At the end of it all, after the three movies, we've taken an epic fantasy journey. George Lucas has in common with all great storytellers the ability to create a complete world; these films may spring from space opera, science fiction and Saturday serials, but they are done so superbly that they transcend all genres, and become a reverberating place in our imaginations.

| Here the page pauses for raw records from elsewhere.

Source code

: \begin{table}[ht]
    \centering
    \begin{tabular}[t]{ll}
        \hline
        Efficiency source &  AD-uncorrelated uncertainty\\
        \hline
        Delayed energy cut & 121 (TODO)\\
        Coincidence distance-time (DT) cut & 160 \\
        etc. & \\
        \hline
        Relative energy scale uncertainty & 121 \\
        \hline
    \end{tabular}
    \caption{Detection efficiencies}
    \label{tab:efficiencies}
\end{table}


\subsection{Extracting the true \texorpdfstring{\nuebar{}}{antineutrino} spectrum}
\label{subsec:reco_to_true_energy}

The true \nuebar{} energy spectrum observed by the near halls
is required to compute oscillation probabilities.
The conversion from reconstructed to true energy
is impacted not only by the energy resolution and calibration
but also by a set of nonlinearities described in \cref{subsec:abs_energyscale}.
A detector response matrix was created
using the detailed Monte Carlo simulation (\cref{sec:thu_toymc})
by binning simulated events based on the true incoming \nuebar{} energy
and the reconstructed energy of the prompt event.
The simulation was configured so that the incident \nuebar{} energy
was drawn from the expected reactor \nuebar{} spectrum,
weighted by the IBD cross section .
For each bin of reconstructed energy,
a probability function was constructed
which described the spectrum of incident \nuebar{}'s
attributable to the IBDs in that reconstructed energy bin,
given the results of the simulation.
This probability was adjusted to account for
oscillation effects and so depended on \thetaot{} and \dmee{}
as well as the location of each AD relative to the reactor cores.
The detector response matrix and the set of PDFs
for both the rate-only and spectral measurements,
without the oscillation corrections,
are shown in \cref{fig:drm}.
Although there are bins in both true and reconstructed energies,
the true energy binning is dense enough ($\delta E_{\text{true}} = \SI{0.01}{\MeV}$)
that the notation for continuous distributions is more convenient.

Thinking back over the three, I find that the most compelling characters are Darth Vader, Yoda, and Obi-Wan Kenobi. That is because their lives and thoughts are entirely focused on The Force. To the degree that characters have distance from the Force, they resonate less: Skywalker is important although boyishly shallow, and Princess Leia harbors treasured secrets, but Han Solo, for all his importance to the plot, is not very interesting as a person, and a little of Chewbacca, as observed earlier, goes a long way.

The droids, R2D2 and C3PO, play much the same role here as their originals did in the movie that inspired them, Kurosawa's THE HIDDEN FORTRESS. They're a team, Laurel and Hardy or Vladimir and Estragon, linked together by fate and personality. The other characters—Lando, Jabba, the Grand Moff Tarkin, and the many walk-ons and bit players—function, in Eliot's words, to swell the progress of a scene or two. At the end, what are we left with? Marvelous sights: The two Death Stars, the lumbering war-machines on the snow planet, space warfare, the desert monster, buckaneering action. Marvelous sounds: The voices of Darth Vader, Jabba, and the chirpy little R2D2. And an idea—the Force—that in encompassing everything may, perhaps, encompass nothing, and conceal another level above, or beneath. I'm guessing that will be the subject of the next trilogy.